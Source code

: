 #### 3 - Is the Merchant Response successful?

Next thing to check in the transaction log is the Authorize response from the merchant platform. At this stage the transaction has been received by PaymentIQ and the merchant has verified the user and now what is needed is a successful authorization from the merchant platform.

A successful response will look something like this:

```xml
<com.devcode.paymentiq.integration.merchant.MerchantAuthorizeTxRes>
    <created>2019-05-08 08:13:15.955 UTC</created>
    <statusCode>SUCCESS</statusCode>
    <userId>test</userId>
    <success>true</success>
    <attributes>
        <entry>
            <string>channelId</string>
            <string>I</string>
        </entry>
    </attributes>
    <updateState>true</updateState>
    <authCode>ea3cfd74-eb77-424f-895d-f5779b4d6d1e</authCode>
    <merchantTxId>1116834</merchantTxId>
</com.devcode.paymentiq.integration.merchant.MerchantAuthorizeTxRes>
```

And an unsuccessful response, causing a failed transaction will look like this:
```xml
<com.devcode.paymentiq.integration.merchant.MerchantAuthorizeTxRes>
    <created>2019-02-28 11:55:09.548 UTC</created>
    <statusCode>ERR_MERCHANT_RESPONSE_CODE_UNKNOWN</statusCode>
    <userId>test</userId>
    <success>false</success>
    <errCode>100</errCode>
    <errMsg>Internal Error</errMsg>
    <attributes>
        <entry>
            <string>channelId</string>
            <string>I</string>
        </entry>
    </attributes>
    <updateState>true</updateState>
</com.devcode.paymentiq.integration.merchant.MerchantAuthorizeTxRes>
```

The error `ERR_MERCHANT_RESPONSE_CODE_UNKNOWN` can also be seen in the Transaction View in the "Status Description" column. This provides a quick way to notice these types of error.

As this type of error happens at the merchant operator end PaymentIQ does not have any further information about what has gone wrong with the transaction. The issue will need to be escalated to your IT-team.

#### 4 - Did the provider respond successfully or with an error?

**How to complete this task**
Once you have read the records, output each one exactly as written.

**Solved exercise**
Source code

: #### 3 - Is the Merchant Response successful?

Next thing to check in the transaction log is the Authorize response from the merchant platform. At this stage the transaction has been received by PaymentIQ and the merchant has verified the user and now what is needed is a successful authorization from the merchant platform.

A successful response will look something like this:

```xml
<com.devcode.paymentiq.integration.merchant.MerchantAuthorizeTxRes>
    <created>2019-05-08 08:13:15.955 UTC</created>
    <statusCode>SUCCESS</statusCode>
    <userId>test</userId>
    <success>true</success>
    <attributes>
        <entry>
            <string>channelId</string>
            <string>I</string>
        </entry>
    </attributes>
    <updateState>true</updateState>
    <authCode>ea3cfd74-eb77-424f-895d-f5779b4d6d1e</authCode>
    <merchantTxId>1116834</merchantTxId>
</com.devcode.paymentiq.integration.merchant.MerchantAuthorizeTxRes>
```

And an unsuccessful response, causing a failed transaction will look like this:
```xml
<com.devcode.paymentiq.integration.merchant.MerchantAuthorizeTxRes>
    <created>2019-02-28 11:55:09.548 UTC</created>
    <statusCode>ERR_MERCHANT_RESPONSE_CODE_UNKNOWN</statusCode>
    <userId>test</userId>
    <success>false</success>
    <errCode>100</errCode>
    <errMsg>Internal Error</errMsg>
    <attributes>
        <entry>
            <string>channelId</string>
            <string>I</string>
        </entry>
    </attributes>
    <updateState>true</updateState>
</com.devcode.paymentiq.integration.merchant.MerchantAuthorizeTxRes>
```

The error `ERR_MERCHANT_RESPONSE_CODE_UNKNOWN` can also be seen in the Transaction View in the "Status Description" column. This provides a quick way to notice these types of error.

As this type of error happens at the merchant operator end PaymentIQ does not have any further information about what has gone wrong with the transaction. The issue will need to be escalated to your IT-team.

#### 4 - Did the provider respond successfully or with an error?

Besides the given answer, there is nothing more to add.